Une question pour la Macédoine du Nord et une question pour le Monténégro. Les États-Unis sont-ils satisfaits de la lutte contre la corruption dans le nord de la Macédoine? Je pose donc cette question dans le contexte des modifications apportées au Code pénal, avec lesquelles les sanctions pour mauvais usage par les fonctionnaires ont été réduites.
Gabriel Escobar: Pour commencer, la corruption est le plus gros problème pour les Balkans occidentaux. Et je pense que tous les pays des Balkans occidentaux peuvent faire plus, y compris la Macédoine du Nord. Et c'est l'une des raisons pour lesquelles nous sommes constamment favorables à ce que les pays lancent des réformes dont l'Union européenne a besoin.
En ce qui concerne les informations spécifiques sur les modifications apportées au Code pénal, je peux dire qu'il existe de nombreux niveaux de contrôle et de multiples équilibres, notamment par l'intermédiaire de l'Union européenne, qui exigeraient que la Macédoine du Nord veille à ce que ses lois soient non seulement conformes à sa constitution, mais également conformes aux attentes et aux normes européennes.

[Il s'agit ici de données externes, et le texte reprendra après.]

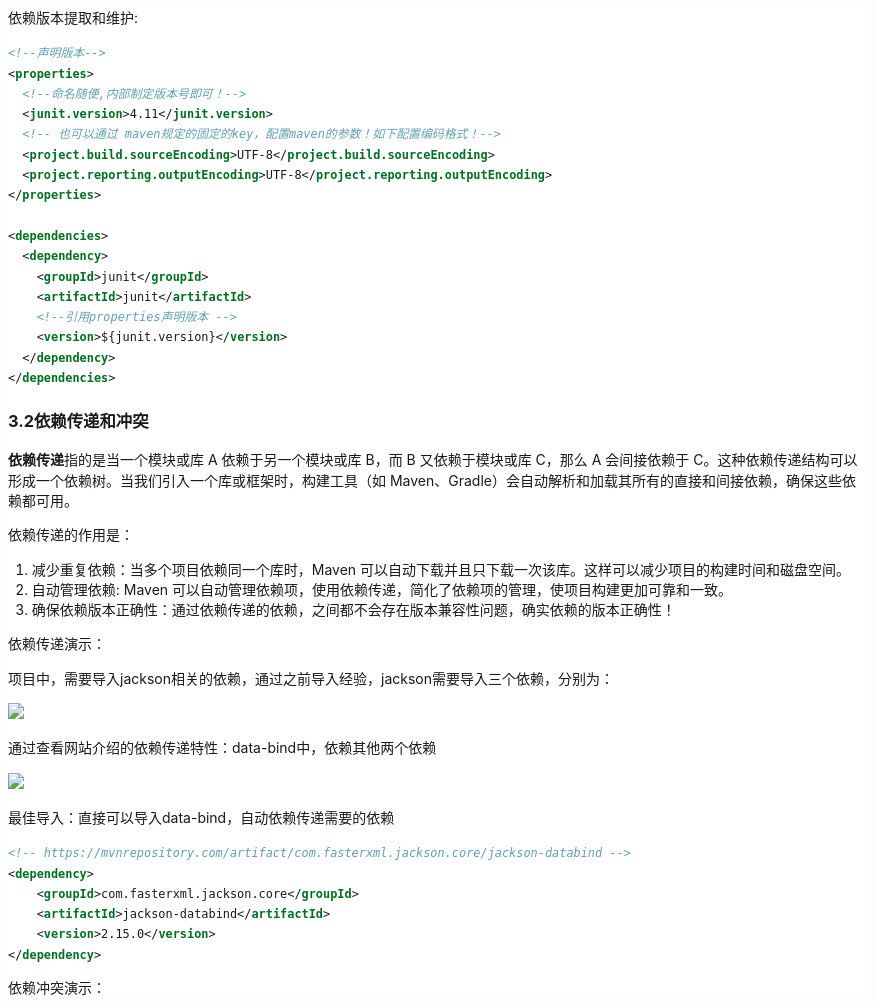 依赖版本提取和维护:

```xml
<!--声明版本-->
<properties>
  <!--命名随便,内部制定版本号即可！-->
  <junit.version>4.11</junit.version>
  <!-- 也可以通过 maven规定的固定的key，配置maven的参数！如下配置编码格式！-->
  <project.build.sourceEncoding>UTF-8</project.build.sourceEncoding>
  <project.reporting.outputEncoding>UTF-8</project.reporting.outputEncoding>
</properties>

<dependencies>
  <dependency>
    <groupId>junit</groupId>
    <artifactId>junit</artifactId>
    <!--引用properties声明版本 -->
    <version>${junit.version}</version>
  </dependency>
</dependencies>
```

### 3.2依赖传递和冲突

**依赖传递**指的是当一个模块或库 A 依赖于另一个模块或库 B，而 B 又依赖于模块或库 C，那么 A 会间接依赖于 C。这种依赖传递结构可以形成一个依赖树。当我们引入一个库或框架时，构建工具（如 Maven、Gradle）会自动解析和加载其所有的直接和间接依赖，确保这些依赖都可用。

依赖传递的作用是：

1.  减少重复依赖：当多个项目依赖同一个库时，Maven 可以自动下载并且只下载一次该库。这样可以减少项目的构建时间和磁盘空间。
2.  自动管理依赖: Maven 可以自动管理依赖项，使用依赖传递，简化了依赖项的管理，使项目构建更加可靠和一致。
3.  确保依赖版本正确性：通过依赖传递的依赖，之间都不会存在版本兼容性问题，确实依赖的版本正确性！

依赖传递演示：

项目中，需要导入jackson相关的依赖，通过之前导入经验，jackson需要导入三个依赖，分别为：

![](image_JSZPj98Xpm.png)

通过查看网站介绍的依赖传递特性：data-bind中，依赖其他两个依赖

![](image_dYICZ0cEC_.png)

最佳导入：直接可以导入data-bind，自动依赖传递需要的依赖

```xml
<!-- https://mvnrepository.com/artifact/com.fasterxml.jackson.core/jackson-databind -->
<dependency>
    <groupId>com.fasterxml.jackson.core</groupId>
    <artifactId>jackson-databind</artifactId>
    <version>2.15.0</version>
</dependency>
```

依赖冲突演示：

En ce qui concerne le Monténégro et la formation du prochain gouvernement, dans votre dernière déclaration, vous avez dit que les États-Unis étaient très clairs sur le fait qu'ils voulaient que le gouvernement se compose exclusivement de parties axées sur l'intégration européenne, de parties dédiées à l'OTAN et partageant la position occidentale à l'égard de la Russie. Si une partie des forces ou des partis pro-européens au Monténégro concluait un accord politique qui entraînerait l'entrée de forces politiques anti-occidentales et pro-russes au gouvernement, quelles seraient les conséquences possibles?
Gabriel Escobar: Tout ce que je peux dire, c'est qu'avec le Monténégro, nous avons une relation très étroite. Le Monténégro s'est montré non seulement un allié solide de l'OTAN, mais aussi un bon candidat pour l'Union européenne. Nous sommes extrêmement excités par le niveau de partenariat dont nous nous attendons à profiter avec le nouveau président et le nouveau premier ministre.
Le président du Monténégro a été bien accueilli à New York et il a laissé une impression très positive sur tous ceux avec qui il a communiqué du gouvernement américain. Et nous sommes tous d'accord dans chaque déclaration que le plus grand défi pour la sécurité européenne aujourd'hui est l'agression incontestée contre l'Ukraine. Et, même hier, le matin [organisé par les pays de la Charte Adriatique] A5, nous avons fait une déclaration sur la nécessité de soutenir l'Ukraine contre l'agression de la Russie.
Donc, dans le contexte de tout cela, je pense que tous nos collègues des Balkans, nos coordinateurs monténégrins se rendent compte que ce n'est pas le moment de donner à la Russie une plate-forme d'intervention dans les Balkans occidentaux.